## EXERCISE MATERIALS:

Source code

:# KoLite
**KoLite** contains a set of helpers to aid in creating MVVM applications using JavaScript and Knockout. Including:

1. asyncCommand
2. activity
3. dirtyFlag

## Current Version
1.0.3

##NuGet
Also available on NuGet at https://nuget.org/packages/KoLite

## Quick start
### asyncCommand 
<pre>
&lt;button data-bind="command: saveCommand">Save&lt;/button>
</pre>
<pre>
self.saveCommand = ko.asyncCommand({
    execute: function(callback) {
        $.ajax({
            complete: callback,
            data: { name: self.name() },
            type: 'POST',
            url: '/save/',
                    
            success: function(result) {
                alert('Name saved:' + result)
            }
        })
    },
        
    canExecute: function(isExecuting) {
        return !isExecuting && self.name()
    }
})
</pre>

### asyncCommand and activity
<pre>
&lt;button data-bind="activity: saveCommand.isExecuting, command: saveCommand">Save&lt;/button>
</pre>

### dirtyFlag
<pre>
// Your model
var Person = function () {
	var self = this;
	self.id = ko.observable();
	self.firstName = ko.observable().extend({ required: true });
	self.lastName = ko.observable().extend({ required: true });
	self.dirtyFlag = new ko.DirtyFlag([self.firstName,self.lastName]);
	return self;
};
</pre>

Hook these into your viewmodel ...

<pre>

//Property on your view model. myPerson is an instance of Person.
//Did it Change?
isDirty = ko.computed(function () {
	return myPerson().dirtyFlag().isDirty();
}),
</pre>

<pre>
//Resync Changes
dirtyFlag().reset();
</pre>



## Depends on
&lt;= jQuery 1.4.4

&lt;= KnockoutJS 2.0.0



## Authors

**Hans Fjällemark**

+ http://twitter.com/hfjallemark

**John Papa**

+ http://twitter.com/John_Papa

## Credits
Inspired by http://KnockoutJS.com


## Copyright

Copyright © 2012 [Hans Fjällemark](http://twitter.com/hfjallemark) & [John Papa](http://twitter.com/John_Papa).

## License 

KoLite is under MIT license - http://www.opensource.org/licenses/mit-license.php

## YOUR ASSIGNMENT:
Copy out the lines above, from the one holding "instance of Person." through the final line, with no other lines.

## RESULT OF THIS EXERCISE:
//Property on your view model. myPerson is an instance of Person.
//Did it Change?
isDirty = ko.computed(function () {
	return myPerson().dirtyFlag().isDirty();
}),
</pre>

<pre>
//Resync Changes
dirtyFlag().reset();
</pre>



## Depends on
&lt;= jQuery 1.4.4

&lt;= KnockoutJS 2.0.0



## Authors

**Hans Fjällemark**

+ http://twitter.com/hfjallemark

**John Papa**

+ http://twitter.com/John_Papa

## Credits
Inspired by http://KnockoutJS.com


## Copyright

Copyright © 2012 [Hans Fjällemark](http://twitter.com/hfjallemark) & [John Papa](http://twitter.com/John_Papa).

## License 

KoLite is under MIT license - http://www.opensource.org/licenses/mit-license.php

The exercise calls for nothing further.